*** Begin section ***

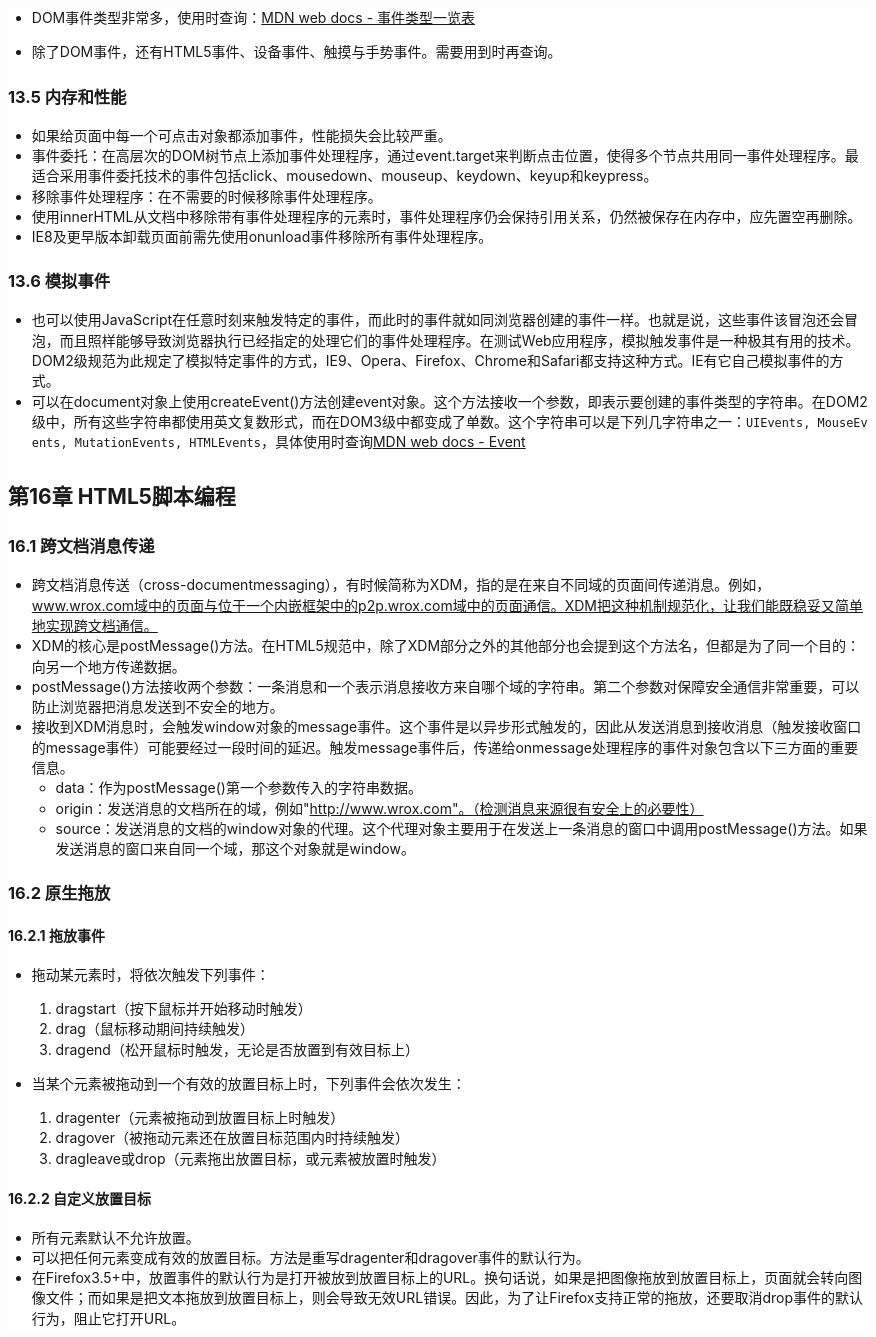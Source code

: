  - DOM事件类型非常多，使用时查询：[MDN web docs - 事件类型一览表](https://developer.mozilla.org/zh-CN/docs/Web/Events)

 - 除了DOM事件，还有HTML5事件、设备事件、触摸与手势事件。需要用到时再查询。

### 13.5 内存和性能

 - 如果给页面中每一个可点击对象都添加事件，性能损失会比较严重。
 - 事件委托：在高层次的DOM树节点上添加事件处理程序，通过event.target来判断点击位置，使得多个节点共用同一事件处理程序。最适合采用事件委托技术的事件包括click、mousedown、mouseup、keydown、keyup和keypress。
 - 移除事件处理程序：在不需要的时候移除事件处理程序。
 - 使用innerHTML从文档中移除带有事件处理程序的元素时，事件处理程序仍会保持引用关系，仍然被保存在内存中，应先置空再删除。
 - IE8及更早版本卸载页面前需先使用onunload事件移除所有事件处理程序。

### 13.6 模拟事件

 - 也可以使用JavaScript在任意时刻来触发特定的事件，而此时的事件就如同浏览器创建的事件一样。也就是说，这些事件该冒泡还会冒泡，而且照样能够导致浏览器执行已经指定的处理它们的事件处理程序。在测试Web应用程序，模拟触发事件是一种极其有用的技术。DOM2级规范为此规定了模拟特定事件的方式，IE9、Opera、Firefox、Chrome和Safari都支持这种方式。IE有它自己模拟事件的方式。
 - 可以在document对象上使用createEvent()方法创建event对象。这个方法接收一个参数，即表示要创建的事件类型的字符串。在DOM2级中，所有这些字符串都使用英文复数形式，而在DOM3级中都变成了单数。这个字符串可以是下列几字符串之一：`UIEvents, MouseEvents, MutationEvents, HTMLEvents`，具体使用时查询[MDN web docs - Event](https://developer.mozilla.org/zh-CN/docs/Web/API/Event#DOM_event_subclasses)

## 第16章 HTML5脚本编程

### 16.1 跨文档消息传递

 - 跨文档消息传送（cross-documentmessaging），有时候简称为XDM，指的是在来自不同域的页面间传递消息。例如，www.wrox.com域中的页面与位于一个内嵌框架中的p2p.wrox.com域中的页面通信。XDM把这种机制规范化，让我们能既稳妥又简单地实现跨文档通信。
 - XDM的核心是postMessage()方法。在HTML5规范中，除了XDM部分之外的其他部分也会提到这个方法名，但都是为了同一个目的：向另一个地方传递数据。
 - postMessage()方法接收两个参数：一条消息和一个表示消息接收方来自哪个域的字符串。第二个参数对保障安全通信非常重要，可以防止浏览器把消息发送到不安全的地方。
 - 接收到XDM消息时，会触发window对象的message事件。这个事件是以异步形式触发的，因此从发送消息到接收消息（触发接收窗口的message事件）可能要经过一段时间的延迟。触发message事件后，传递给onmessage处理程序的事件对象包含以下三方面的重要信息。
     - data：作为postMessage()第一个参数传入的字符串数据。
     - origin：发送消息的文档所在的域，例如"http://www.wrox.com"。（检测消息来源很有安全上的必要性）
     - source：发送消息的文档的window对象的代理。这个代理对象主要用于在发送上一条消息的窗口中调用postMessage()方法。如果发送消息的窗口来自同一个域，那这个对象就是window。

### 16.2 原生拖放

#### 16.2.1 拖放事件
 - 拖动某元素时，将依次触发下列事件：
    1. dragstart（按下鼠标并开始移动时触发）
    2. drag（鼠标移动期间持续触发）
    3. dragend（松开鼠标时触发，无论是否放置到有效目标上）

 - 当某个元素被拖动到一个有效的放置目标上时，下列事件会依次发生：
    1. dragenter（元素被拖动到放置目标上时触发）
    2. dragover（被拖动元素还在放置目标范围内时持续触发）
    3. dragleave或drop（元素拖出放置目标，或元素被放置时触发）

#### 16.2.2 自定义放置目标

 - 所有元素默认不允许放置。
 - 可以把任何元素变成有效的放置目标。方法是重写dragenter和dragover事件的默认行为。
 - 在Firefox3.5+中，放置事件的默认行为是打开被放到放置目标上的URL。换句话说，如果是把图像拖放到放置目标上，页面就会转向图像文件；而如果是把文本拖放到放置目标上，则会导致无效URL错误。因此，为了让Firefox支持正常的拖放，还要取消drop事件的默认行为，阻止它打开URL。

*** End section ***

Copy each line of the listing above that contains the word "developer".

:  - DOM事件类型非常多，使用时查询：[MDN web docs - 事件类型一览表](https://developer.mozilla.org/zh-CN/docs/Web/Events)
 - 可以在document对象上使用createEvent()方法创建event对象。这个方法接收一个参数，即表示要创建的事件类型的字符串。在DOM2级中，所有这些字符串都使用英文复数形式，而在DOM3级中都变成了单数。这个字符串可以是下列几字符串之一：`UIEvents, MouseEvents, MutationEvents, HTMLEvents`，具体使用时查询[MDN web docs - Event](https://developer.mozilla.org/zh-CN/docs/Web/API/Event#DOM_event_subclasses)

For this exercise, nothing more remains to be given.